In a preferred embodiment, one or more of the guides is comprised of a material that can be subjected to laser treatment and has a flat or curved interior surface of sufficient area to allow the interior surface of the guide to be treated by lasers or other type of micro- or nano-sized tool. Additionally, pre-treated materials can be affixed to the guides via a number of methods known to a person of ordinary skill in the art, including, for example, adhesive, welding, or a physical connection (e.g., nail or wire harness).

Alternatively, the one or more guides are square, rectangular, or of such other such parallelogram or multiple, complex, three-dimensional shape that presents an increased overall percentage of the outer surface of the guide to laser treatment. Alternatively, the guide material can be shaped to allow for laser treatment (e.g., in a sheet) and then formed into guides after treatment. Depending upon the level of sophistication, accuracy, and precision of the laser treatment set up, the entire guide can be laser treated and thus superhydrophobic. In other embodiments, the portions of the guide that cannot be treated, for any number of mechanical or economic reasons, are rounded, chamfered or otherwise shaped or processed to reduce friction associated with the line and to reduce sharp or rough edges contacting the line.

In another preferred embodiment, the guides are made to be superhydrophobic by other means, such as, for example, being composed of a natural or synthetic material that is inherently superhydrophobic or that can be caused to be superhydrophobic or more hydrophobic with permanent or semi-permanent coatings such as, for example, Manganese oxide polystyrene (MnO2/PS), nano-composite Zinc oxide polystyrene (ZnO/PS), nano-composite precipitated calcium carbonate, Carbon nanotube structures, Silica nano-coating or other like materials.
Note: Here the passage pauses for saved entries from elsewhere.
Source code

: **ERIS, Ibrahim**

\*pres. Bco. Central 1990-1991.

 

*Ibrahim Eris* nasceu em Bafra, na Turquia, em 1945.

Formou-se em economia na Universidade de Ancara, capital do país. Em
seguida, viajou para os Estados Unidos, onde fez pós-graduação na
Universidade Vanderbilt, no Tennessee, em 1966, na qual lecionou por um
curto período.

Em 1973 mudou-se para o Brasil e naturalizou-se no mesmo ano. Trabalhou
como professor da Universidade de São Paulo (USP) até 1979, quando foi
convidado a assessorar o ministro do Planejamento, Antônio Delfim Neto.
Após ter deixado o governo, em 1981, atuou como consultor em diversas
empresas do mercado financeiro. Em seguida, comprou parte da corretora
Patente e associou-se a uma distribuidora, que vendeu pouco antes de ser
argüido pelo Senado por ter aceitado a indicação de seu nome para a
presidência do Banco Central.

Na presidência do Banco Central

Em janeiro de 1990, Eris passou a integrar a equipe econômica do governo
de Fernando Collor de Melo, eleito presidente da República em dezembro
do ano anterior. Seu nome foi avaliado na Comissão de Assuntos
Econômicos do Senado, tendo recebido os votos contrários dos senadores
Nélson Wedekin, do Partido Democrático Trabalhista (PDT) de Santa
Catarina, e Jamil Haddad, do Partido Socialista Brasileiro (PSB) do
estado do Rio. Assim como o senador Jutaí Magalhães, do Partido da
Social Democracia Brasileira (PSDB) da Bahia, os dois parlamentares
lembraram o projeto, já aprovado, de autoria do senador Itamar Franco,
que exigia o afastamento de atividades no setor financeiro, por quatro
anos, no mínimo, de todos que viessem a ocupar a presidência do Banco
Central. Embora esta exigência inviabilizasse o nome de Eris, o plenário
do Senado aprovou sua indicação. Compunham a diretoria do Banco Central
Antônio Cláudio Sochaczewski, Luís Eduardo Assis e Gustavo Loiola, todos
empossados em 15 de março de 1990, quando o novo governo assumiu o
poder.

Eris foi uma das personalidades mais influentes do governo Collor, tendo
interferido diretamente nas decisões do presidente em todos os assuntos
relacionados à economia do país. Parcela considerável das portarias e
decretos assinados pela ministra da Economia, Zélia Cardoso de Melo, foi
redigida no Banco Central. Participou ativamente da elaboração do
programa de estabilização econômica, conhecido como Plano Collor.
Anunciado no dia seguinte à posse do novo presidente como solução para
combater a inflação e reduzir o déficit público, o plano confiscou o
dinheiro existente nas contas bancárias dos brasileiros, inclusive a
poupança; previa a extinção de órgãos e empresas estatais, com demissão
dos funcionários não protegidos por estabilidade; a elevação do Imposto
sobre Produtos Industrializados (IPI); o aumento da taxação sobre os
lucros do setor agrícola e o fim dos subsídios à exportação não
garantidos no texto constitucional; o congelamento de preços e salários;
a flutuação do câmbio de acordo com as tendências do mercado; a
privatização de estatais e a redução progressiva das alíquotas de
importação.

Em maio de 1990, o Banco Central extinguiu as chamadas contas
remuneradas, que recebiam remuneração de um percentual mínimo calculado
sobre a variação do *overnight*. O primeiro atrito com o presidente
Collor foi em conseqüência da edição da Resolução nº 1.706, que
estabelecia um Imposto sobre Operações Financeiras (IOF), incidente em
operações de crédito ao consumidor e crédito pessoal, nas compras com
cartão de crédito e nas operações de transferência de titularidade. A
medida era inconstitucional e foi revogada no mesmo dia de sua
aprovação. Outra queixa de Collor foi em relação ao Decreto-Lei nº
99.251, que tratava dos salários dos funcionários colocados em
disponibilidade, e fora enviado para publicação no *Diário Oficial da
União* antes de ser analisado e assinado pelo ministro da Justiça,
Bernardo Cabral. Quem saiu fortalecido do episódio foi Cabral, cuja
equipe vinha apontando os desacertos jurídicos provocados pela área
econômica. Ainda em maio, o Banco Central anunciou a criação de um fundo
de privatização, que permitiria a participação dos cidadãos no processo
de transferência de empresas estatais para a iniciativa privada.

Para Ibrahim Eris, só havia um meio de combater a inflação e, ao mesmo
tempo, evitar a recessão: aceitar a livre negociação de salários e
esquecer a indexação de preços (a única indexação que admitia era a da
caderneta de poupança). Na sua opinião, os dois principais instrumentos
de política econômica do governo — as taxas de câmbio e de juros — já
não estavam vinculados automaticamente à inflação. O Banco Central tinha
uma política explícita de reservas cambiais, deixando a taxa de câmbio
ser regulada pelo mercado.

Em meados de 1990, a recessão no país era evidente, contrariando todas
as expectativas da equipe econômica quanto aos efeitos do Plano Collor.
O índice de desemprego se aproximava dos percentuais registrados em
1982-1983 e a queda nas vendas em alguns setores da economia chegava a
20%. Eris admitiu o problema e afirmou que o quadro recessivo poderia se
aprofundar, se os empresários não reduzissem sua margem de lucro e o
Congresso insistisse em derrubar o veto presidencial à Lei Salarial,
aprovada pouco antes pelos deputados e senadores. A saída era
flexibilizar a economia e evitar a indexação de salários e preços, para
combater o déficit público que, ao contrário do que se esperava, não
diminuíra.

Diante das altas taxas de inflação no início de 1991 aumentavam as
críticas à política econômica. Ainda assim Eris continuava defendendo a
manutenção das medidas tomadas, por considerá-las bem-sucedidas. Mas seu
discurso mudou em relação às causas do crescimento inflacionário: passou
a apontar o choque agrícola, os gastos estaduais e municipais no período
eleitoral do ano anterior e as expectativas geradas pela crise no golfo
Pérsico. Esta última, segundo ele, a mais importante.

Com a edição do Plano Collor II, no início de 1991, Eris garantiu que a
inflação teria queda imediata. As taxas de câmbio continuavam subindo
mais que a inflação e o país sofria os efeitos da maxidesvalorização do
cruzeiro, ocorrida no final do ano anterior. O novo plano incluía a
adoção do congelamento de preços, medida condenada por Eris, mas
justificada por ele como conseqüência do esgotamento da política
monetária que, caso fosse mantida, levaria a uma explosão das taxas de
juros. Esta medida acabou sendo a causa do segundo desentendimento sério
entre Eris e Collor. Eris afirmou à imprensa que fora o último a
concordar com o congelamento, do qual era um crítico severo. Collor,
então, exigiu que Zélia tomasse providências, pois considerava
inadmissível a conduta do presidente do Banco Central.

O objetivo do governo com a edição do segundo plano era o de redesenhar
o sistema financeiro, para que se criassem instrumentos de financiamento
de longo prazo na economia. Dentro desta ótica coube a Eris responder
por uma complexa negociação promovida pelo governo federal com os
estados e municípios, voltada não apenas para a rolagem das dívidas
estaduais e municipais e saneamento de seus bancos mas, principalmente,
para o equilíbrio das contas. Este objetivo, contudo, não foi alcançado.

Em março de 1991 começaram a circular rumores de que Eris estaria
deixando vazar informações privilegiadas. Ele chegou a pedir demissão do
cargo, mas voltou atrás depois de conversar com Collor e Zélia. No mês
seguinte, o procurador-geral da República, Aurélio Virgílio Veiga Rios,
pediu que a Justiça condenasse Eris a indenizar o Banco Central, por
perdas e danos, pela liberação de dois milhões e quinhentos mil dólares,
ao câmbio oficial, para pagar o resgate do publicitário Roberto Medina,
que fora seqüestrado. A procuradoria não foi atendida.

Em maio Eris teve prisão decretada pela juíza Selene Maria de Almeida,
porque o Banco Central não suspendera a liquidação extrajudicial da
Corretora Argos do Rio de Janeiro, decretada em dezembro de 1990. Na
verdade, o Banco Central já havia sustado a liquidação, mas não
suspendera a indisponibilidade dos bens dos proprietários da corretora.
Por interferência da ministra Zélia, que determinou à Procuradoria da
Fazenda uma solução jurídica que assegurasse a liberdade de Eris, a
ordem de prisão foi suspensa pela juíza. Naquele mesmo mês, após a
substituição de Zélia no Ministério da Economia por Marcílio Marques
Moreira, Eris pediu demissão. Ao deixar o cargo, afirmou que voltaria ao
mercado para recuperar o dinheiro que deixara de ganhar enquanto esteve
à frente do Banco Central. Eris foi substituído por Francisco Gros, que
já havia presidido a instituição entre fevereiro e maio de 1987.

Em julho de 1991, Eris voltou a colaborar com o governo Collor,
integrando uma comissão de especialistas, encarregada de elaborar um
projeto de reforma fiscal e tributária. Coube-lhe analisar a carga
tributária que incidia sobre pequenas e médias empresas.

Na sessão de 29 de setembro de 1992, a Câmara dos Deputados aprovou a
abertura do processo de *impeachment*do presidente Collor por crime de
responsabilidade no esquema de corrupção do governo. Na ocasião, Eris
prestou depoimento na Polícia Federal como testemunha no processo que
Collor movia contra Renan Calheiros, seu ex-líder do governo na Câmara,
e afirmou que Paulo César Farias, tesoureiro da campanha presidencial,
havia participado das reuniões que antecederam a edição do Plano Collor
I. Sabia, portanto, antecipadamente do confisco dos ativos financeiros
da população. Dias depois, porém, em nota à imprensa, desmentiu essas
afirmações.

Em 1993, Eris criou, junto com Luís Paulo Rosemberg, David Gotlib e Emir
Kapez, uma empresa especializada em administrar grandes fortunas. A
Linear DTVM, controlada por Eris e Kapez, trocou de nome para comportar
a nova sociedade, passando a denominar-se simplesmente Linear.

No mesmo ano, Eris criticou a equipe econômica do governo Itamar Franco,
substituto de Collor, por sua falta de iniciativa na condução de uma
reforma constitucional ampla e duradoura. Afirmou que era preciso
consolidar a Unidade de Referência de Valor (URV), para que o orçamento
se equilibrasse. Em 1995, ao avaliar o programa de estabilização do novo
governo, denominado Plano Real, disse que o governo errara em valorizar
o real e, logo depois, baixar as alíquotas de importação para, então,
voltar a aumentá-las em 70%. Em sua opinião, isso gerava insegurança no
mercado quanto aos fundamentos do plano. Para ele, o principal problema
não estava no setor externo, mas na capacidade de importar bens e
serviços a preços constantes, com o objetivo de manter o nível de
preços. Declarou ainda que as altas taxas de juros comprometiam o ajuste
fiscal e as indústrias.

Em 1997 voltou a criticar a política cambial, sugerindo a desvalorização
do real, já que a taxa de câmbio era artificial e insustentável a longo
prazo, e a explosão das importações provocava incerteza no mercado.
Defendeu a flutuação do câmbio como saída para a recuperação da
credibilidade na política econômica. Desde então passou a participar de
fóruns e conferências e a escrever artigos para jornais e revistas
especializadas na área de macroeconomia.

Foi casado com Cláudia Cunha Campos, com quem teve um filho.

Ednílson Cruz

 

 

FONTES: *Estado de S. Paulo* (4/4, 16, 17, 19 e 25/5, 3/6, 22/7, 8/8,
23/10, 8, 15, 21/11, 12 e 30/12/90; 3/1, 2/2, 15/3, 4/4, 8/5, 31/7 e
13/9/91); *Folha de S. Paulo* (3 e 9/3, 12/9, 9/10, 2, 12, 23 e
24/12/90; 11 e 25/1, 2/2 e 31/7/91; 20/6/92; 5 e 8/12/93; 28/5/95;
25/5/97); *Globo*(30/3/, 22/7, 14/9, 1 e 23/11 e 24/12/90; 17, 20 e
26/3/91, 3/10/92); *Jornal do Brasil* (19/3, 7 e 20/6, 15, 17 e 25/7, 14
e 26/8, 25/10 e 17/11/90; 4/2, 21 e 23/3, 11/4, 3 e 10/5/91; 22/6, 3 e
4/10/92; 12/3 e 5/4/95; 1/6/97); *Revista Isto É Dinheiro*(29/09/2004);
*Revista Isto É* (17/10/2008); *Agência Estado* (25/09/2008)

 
In another preferred embodiment, the superhydrophobic fishing rod guide is a guide composed of titanium/nickel alloy. The titanium/nickel alloy guides are affixed to a 274 centimeters long fly fishing rod, in the following order, beginning at the end of the fly fishing rod intended for the reel (called “the butt” end of the rod; see FIG. 1): a stripping guide, size 12, affixed to the fly fishing rod 78 centimeters from the butt end of the rod, an American pattern snake guide affixed to the rod 103 centimeters from the butt end of the fly fishing rod; an American pattern snake guide affixed to the fly fishing rod 128 12 centimeters from the butt end of the fly fishing rod; an American pattern snake guide affixed to the fly fishing rod 154 centimeters from the butt end of the fly fishing rod, an American pattern snake guide affixed to the fly fishing rod 178 centimeters from the butt section of the rod; an American pattern snake guide affixed to the fly fishing rod 198 2 centimeters from the butt end of the fly fishing rod; an American pattern snake guide affixed to the fly fishing rod 219 12 centimeters from the butt end of the fly rod; an American pattern snake guide affixed to the fly fishing rod 237 centimeters from the butt end of the fly fishing rod; an American pattern snake guide affixed to the fly fishing rod 252 centimeters from the butt end of the fly fishing rod; an American pattern snake guide affixed to the fly fishing rod 265 2 centimeters from the butt end of the fly fishing rod; and a “tip top” guide affixed to the rod tip. In an alternative embodiment, the snake guides vary in size depending on their placement on the length and weight of the rod, but generally run from sizes 3 to 1. In another preferred embodiment, the superhydrophobic tip top guide is composed of titanium/nickel alloy in size 4.5.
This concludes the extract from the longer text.